- Task prompt:
Where the records hold the string "models", show the whole line it sits on.

══ Data

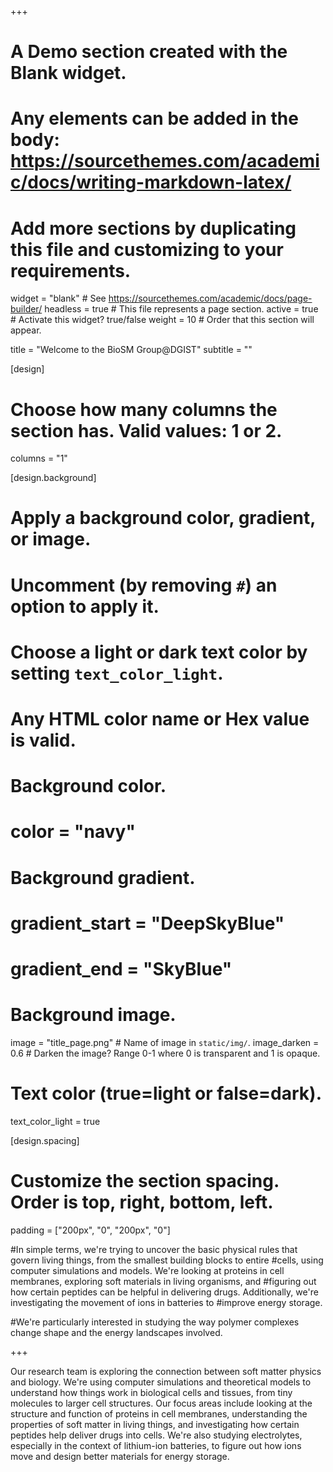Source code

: +++
# A Demo section created with the Blank widget.
# Any elements can be added in the body: https://sourcethemes.com/academic/docs/writing-markdown-latex/
# Add more sections by duplicating this file and customizing to your requirements.

widget = "blank"  # See https://sourcethemes.com/academic/docs/page-builder/
headless = true  # This file represents a page section.
active = true  # Activate this widget? true/false
weight = 10  # Order that this section will appear.

title = "Welcome to the BioSM Group@DGIST"
subtitle = ""

[design]
  # Choose how many columns the section has. Valid values: 1 or 2.
  columns = "1"

[design.background]
  # Apply a background color, gradient, or image.
  #   Uncomment (by removing `#`) an option to apply it.
  #   Choose a light or dark text color by setting `text_color_light`.
  #   Any HTML color name or Hex value is valid.
  
  # Background color.
  # color = "navy"
  
  # Background gradient.
  # gradient_start = "DeepSkyBlue"
  # gradient_end = "SkyBlue"
  
  # Background image.
   image = "title_page.png"  # Name of image in `static/img/`.
   image_darken = 0.6 # Darken the image? Range 0-1 where 0 is transparent and 1 is opaque.

  # Text color (true=light or false=dark).
  text_color_light = true  
  
[design.spacing]
  # Customize the section spacing. Order is top, right, bottom, left.
  padding = ["200px", "0", "200px", "0"]

#In simple terms, we're trying to uncover the basic physical rules that govern living things, from the smallest building blocks to entire #cells, using computer simulations and models. We're looking at proteins in cell membranes, exploring soft materials in living organisms, and #figuring out how certain peptides can be helpful in delivering drugs. Additionally, we're investigating the movement of ions in batteries to #improve energy storage.

#We're particularly interested in studying the way polymer complexes change shape and the energy landscapes involved.


+++

Our research team is exploring the connection between soft matter physics and biology. We're using computer simulations and theoretical models to understand how things work in biological cells and tissues, from tiny molecules to larger cell structures.  Our focus areas include looking at the structure and function of proteins in cell membranes, understanding the properties of soft matter in living things, and investigating how certain peptides help deliver drugs into cells. We're also studying electrolytes, especially in the context of lithium-ion batteries, to figure out how ions move and design better materials for energy storage.

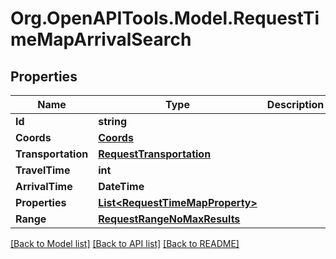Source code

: 
# Org.OpenAPITools.Model.RequestTimeMapArrivalSearch

## Properties

Name | Type | Description | Notes
------------ | ------------- | ------------- | -------------
**Id** | **string** |  | 
**Coords** | [**Coords**](Coords.md) |  | 
**Transportation** | [**RequestTransportation**](RequestTransportation.md) |  | 
**TravelTime** | **int** |  | 
**ArrivalTime** | **DateTime** |  | 
**Properties** | [**List&lt;RequestTimeMapProperty&gt;**](RequestTimeMapProperty.md) |  | [optional] 
**Range** | [**RequestRangeNoMaxResults**](RequestRangeNoMaxResults.md) |  | [optional] 

[[Back to Model list]](../README.md#documentation-for-models)
[[Back to API list]](../README.md#documentation-for-api-endpoints)
[[Back to README]](../README.md)

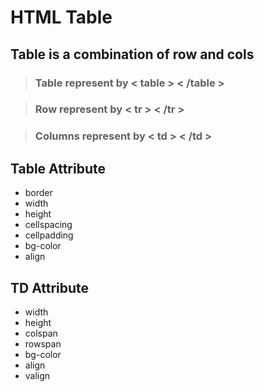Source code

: # HTML Table
## Table is a combination of row and cols

> ### Table represent by  &lt; table &gt; &lt; /table &gt;

> ### Row represent by  &lt; tr &gt; &lt; /tr &gt;

> ### Columns represent by  &lt; td &gt; &lt; /td &gt;

## Table Attribute

- border
- width
- height
- cellspacing
- cellpadding
- bg-color
- align

## TD Attribute

- width
- height
- colspan
- rowspan
- bg-color
- align
- valign




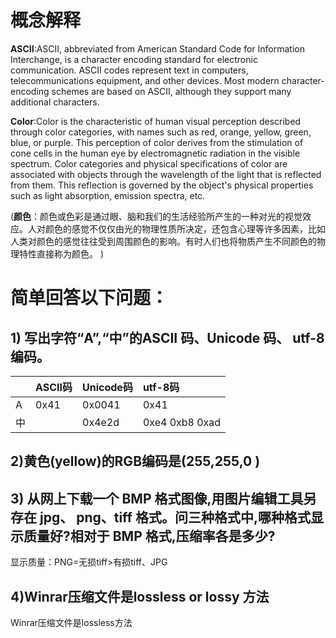 # [](#header-1)概念解释
**ASCII**:ASCII, abbreviated from American Standard Code for Information Interchange, is a character encoding standard for electronic communication. ASCII codes represent text in computers, telecommunications equipment, and other devices. Most modern character-encoding schemes are based on ASCII, although they support many additional characters. 

**Color**:Color is the characteristic of human visual perception described through color categories, with names such as red, orange, yellow, green, blue, or purple. This perception of color derives from the stimulation of cone cells in the human eye by electromagnetic radiation in the visible spectrum. Color categories and physical specifications of color are associated with objects through the wavelength of the light that is reflected from them. This reflection is governed by the object's physical properties such as light absorption, emission spectra, etc. 

(**颜色**：颜色或色彩是通过眼、脑和我们的生活经验所产生的一种对光的视觉效应。人对颜色的感觉不仅仅由光的物理性质所决定，还包含心理等许多因素，比如人类对颜色的感觉往往受到周围颜色的影响。有时人们也将物质产生不同颜色的物理特性直接称为颜色。 )

# [](#header-1)简单回答以下问题：
## [](#header-2) 1) 写出字符“A”,“中”的ASCII 码、Unicode 码、 utf-8 编码。 

|   | ASCII码     | Unicode码 | utf-8码|
|:--|:------------|:----------|:-------|
| A | 0x41        | 0x0041    |  0x41  |
| 中|             | 0x4e2d    | 0xe4 0xb8 0xad|

## [](#header-2) 2)黄色(yellow)的RGB编码是(255,255,0 )

## [](#header-2) 3) 从网上下载一个 BMP 格式图像,用图片编辑工具另存在 jpg、 png、tiff 格式。问三种格式中,哪种格式显示质量好?相对于 BMP 格式,压缩率各是多少?
显示质量：PNG=无损tiff>有损tiff、JPG

## [](#header-2) 4)Winrar压缩文件是lossless or lossy 方法
  Winrar压缩文件是lossless方法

════

- Task output:
#In simple terms, we're trying to uncover the basic physical rules that govern living things, from the smallest building blocks to entire #cells, using computer simulations and models. We're looking at proteins in cell membranes, exploring soft materials in living organisms, and #figuring out how certain peptides can be helpful in delivering drugs. Additionally, we're investigating the movement of ions in batteries to #improve energy storage.
Our research team is exploring the connection between soft matter physics and biology. We're using computer simulations and theoretical models to understand how things work in biological cells and tissues, from tiny molecules to larger cell structures.  Our focus areas include looking at the structure and function of proteins in cell membranes, understanding the properties of soft matter in living things, and investigating how certain peptides help deliver drugs into cells. We're also studying electrolytes, especially in the context of lithium-ion batteries, to figure out how ions move and design better materials for energy storage.
[[Back to Model list]](../README.md#documentation-for-models)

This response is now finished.